Under Brady v. Maryland, the State has an affirmative duty to disclose evidence
favorable and material to a defendant’s guilt or punishment under the due process clause of the
Fourteenth Amendment of the United States Constitution. 373 U.S. 83, 86–87 (1963). To
establish a Brady violation, the defendant must show (1) the State failed to disclose evidence,
regardless of the prosecution’s good or bad faith, (2) the withheld evidence is favorable to him,
and (3) the evidence is material, that is, there is a reasonable probability that had the evidence
been disclosed, the outcome of the trial would have been different. Pena v. State, 353 S.W.3d
797, 809 (Tex. Crim. App. 2011).
Appellant filed a pretrial motion in which he requested production of “copies of all DNA
analysis performed by the State . . ., specifically any bedspread and bed area or clothing and any
other area tested.” The motion also requested “the production and disclosure of all . . . matters . .

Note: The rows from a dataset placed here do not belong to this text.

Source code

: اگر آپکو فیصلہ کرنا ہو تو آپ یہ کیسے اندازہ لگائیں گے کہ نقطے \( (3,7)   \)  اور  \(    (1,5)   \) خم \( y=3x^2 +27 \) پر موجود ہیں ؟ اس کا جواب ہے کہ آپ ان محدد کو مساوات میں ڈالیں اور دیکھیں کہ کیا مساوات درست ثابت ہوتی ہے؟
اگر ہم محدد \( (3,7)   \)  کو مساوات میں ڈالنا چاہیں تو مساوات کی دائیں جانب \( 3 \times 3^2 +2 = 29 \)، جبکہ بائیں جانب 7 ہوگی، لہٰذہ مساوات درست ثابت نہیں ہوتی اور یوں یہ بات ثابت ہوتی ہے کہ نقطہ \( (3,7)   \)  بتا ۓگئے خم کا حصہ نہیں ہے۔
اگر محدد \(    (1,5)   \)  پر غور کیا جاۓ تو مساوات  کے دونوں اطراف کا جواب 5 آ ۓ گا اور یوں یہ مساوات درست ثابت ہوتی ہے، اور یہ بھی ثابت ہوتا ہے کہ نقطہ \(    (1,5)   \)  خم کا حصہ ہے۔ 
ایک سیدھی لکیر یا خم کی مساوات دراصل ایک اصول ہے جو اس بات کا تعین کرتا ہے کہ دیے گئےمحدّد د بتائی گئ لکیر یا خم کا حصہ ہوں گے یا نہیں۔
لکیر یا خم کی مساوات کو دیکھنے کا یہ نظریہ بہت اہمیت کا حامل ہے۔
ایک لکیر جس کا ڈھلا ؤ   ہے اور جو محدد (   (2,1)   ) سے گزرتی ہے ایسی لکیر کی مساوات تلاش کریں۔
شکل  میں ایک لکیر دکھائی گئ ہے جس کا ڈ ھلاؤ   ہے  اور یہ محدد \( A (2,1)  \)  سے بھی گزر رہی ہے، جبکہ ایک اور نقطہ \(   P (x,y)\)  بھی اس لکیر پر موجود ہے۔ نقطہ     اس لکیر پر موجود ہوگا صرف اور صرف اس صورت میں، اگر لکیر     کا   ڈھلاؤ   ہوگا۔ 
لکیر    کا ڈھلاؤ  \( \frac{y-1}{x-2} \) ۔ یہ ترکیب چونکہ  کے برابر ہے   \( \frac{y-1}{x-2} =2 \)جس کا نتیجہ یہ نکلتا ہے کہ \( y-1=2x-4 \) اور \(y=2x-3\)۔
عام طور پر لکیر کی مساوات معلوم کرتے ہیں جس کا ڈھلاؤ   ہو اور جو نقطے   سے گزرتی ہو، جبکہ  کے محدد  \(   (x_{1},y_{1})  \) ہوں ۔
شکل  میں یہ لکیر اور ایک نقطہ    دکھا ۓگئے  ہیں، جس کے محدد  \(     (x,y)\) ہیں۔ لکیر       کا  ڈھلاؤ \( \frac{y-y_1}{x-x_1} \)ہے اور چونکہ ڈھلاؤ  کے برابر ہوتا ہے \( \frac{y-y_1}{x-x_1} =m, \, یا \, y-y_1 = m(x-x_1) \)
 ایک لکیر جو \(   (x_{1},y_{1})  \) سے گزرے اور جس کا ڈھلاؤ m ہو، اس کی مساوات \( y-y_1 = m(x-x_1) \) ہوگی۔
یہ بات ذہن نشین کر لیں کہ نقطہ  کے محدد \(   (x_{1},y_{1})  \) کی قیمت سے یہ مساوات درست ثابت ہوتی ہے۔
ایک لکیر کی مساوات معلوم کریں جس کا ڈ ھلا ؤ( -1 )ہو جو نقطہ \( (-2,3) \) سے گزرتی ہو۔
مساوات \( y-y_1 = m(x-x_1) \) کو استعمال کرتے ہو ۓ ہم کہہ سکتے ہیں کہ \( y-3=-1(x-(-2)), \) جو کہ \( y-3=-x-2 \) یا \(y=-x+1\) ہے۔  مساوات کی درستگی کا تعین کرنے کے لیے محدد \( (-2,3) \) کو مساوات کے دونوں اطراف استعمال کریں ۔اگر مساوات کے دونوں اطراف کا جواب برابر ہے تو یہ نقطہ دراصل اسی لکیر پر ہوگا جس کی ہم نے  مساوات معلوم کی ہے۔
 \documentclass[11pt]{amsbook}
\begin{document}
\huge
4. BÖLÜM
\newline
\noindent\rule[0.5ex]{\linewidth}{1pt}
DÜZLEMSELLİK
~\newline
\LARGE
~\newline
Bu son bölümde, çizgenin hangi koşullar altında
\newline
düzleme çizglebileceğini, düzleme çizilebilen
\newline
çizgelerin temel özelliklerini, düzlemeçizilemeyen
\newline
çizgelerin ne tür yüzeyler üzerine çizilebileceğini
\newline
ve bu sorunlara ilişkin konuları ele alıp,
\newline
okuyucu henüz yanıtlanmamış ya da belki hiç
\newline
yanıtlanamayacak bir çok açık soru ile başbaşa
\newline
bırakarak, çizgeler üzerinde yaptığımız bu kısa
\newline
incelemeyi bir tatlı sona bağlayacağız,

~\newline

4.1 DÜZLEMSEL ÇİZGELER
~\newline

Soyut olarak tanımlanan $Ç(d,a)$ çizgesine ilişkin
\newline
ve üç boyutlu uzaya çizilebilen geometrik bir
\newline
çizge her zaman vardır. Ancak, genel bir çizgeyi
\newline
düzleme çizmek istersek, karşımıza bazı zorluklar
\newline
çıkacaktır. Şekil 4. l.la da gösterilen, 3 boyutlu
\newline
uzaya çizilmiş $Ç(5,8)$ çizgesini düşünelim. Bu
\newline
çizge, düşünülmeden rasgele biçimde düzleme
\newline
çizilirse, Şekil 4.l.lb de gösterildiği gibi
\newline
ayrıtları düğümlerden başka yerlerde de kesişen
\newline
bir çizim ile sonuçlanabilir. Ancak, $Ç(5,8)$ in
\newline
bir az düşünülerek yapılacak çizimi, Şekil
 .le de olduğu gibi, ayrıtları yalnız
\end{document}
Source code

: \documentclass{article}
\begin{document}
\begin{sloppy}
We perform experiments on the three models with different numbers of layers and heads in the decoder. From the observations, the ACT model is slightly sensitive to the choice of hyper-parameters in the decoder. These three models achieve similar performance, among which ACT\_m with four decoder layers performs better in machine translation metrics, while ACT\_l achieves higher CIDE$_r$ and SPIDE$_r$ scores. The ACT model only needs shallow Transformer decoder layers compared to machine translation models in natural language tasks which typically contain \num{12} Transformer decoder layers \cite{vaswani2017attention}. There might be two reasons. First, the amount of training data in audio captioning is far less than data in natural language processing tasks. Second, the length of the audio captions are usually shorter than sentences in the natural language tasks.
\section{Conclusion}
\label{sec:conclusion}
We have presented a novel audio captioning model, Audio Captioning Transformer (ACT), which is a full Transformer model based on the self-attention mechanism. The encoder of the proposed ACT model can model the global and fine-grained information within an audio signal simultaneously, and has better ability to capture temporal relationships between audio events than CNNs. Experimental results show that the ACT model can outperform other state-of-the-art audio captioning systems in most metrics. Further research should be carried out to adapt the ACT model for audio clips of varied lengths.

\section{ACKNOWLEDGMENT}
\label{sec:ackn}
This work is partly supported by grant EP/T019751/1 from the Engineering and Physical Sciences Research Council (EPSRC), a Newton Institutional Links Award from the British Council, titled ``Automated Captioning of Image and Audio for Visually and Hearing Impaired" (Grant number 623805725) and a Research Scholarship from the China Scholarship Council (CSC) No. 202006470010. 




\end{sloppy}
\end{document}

. which are or may be relevant to the guilt or innocence of the accused . . . [and] any laboratory
reports . . . pertaining to any test conducted at the request of the State or any law enforcement
agency on physical evidence.” Appellant also filed an unsworn motion for continuance a few
days before trial, alleging the State had not provided him with “all DNA analysis that it was
ordered to produce at pretrial.”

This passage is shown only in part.